To help me teach a unit like this I also turn to books that will help provide me with insight into the topic. As an example, in preparation for that unit I read an excellent, very readable book called Small is Beautiful: Economics as if People Mattered by E. F. Schumacher. I highly recommend this book to anyone interested in better understanding the economic imbalance in society and how we can counter that. Don’t let the word economics scare you off. Think of it as “doing business as if people mattered.” Just before I started Small is Beautiful I read a book (not as easy to read but very good and more detailed and specific in its solutions) called Beyond Poverty and Affluence: Towards a Canadian Economy of Care by Bob Goudzwaard.
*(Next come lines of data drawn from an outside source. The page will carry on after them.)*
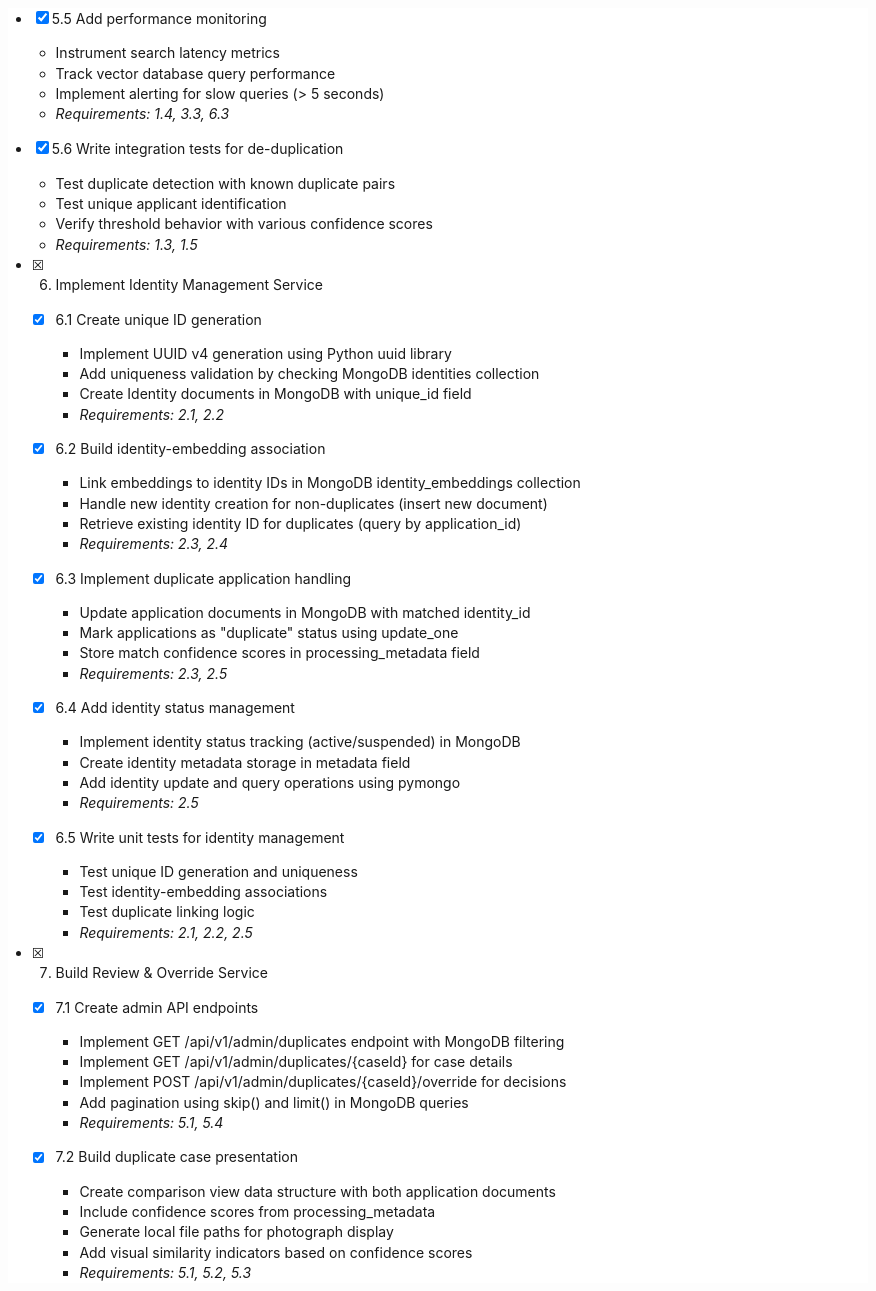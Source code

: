   - [x] 5.5 Add performance monitoring
    - Instrument search latency metrics
    - Track vector database query performance
    - Implement alerting for slow queries (> 5 seconds)
    - _Requirements: 1.4, 3.3, 6.3_

  - [x] 5.6 Write integration tests for de-duplication
    - Test duplicate detection with known duplicate pairs
    - Test unique applicant identification
    - Verify threshold behavior with various confidence scores
    - _Requirements: 1.3, 1.5_

- [x] 6. Implement Identity Management Service
  - [x] 6.1 Create unique ID generation
    - Implement UUID v4 generation using Python uuid library
    - Add uniqueness validation by checking MongoDB identities collection
    - Create Identity documents in MongoDB with unique_id field
    - _Requirements: 2.1, 2.2_

  - [x] 6.2 Build identity-embedding association
    - Link embeddings to identity IDs in MongoDB identity_embeddings collection
    - Handle new identity creation for non-duplicates (insert new document)
    - Retrieve existing identity ID for duplicates (query by application_id)
    - _Requirements: 2.3, 2.4_

  - [x] 6.3 Implement duplicate application handling
    - Update application documents in MongoDB with matched identity_id
    - Mark applications as "duplicate" status using update_one
    - Store match confidence scores in processing_metadata field
    - _Requirements: 2.3, 2.5_

  - [x] 6.4 Add identity status management
    - Implement identity status tracking (active/suspended) in MongoDB
    - Create identity metadata storage in metadata field
    - Add identity update and query operations using pymongo
    - _Requirements: 2.5_

  - [x] 6.5 Write unit tests for identity management
    - Test unique ID generation and uniqueness
    - Test identity-embedding associations
    - Test duplicate linking logic
    - _Requirements: 2.1, 2.2, 2.5_

- [x] 7. Build Review & Override Service
  - [x] 7.1 Create admin API endpoints
    - Implement GET /api/v1/admin/duplicates endpoint with MongoDB filtering
    - Implement GET /api/v1/admin/duplicates/{caseId} for case details
    - Implement POST /api/v1/admin/duplicates/{caseId}/override for decisions
    - Add pagination using skip() and limit() in MongoDB queries
    - _Requirements: 5.1, 5.4_

  - [x] 7.2 Build duplicate case presentation
    - Create comparison view data structure with both application documents
    - Include confidence scores from processing_metadata
    - Generate local file paths for photograph display
    - Add visual similarity indicators based on confidence scores
    - _Requirements: 5.1, 5.2, 5.3_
I also reread an article of Goudzwaard’s called “Economics and Ethics: Starting Point or Afterthought.” The books If the World were a Village by David Smith and Material World: A Global Portrait or The Hungry Planet by Peter Menzel are also useful resources for this unit. United Nations statistics, particularly the Human Development Index, are incorporated into the lessons as well. These resources help to show students more clearly the huge gap between our lifestyle as Canadians and that of the bulk of the population of the world. These resources tie in quite well with the whole human geography unit of the Social Studies 11 course, of which this is only one learning outcome, and help me to bring Christianity into the picture of comparing standards of living. Each time I teach this learning outcome I need to be careful to search out new material to challenge my thinking and ensure that I have not settled into a comfortable rut from which I do not see perspectives or insights that I should and could see.
That is a broad sketch of the “joy and suffering” of planning how to present a topic in a Christian manner. As a Christian teacher, I need to face this again and again as I strive to be faithful and true to God and his Word in my planning and teaching.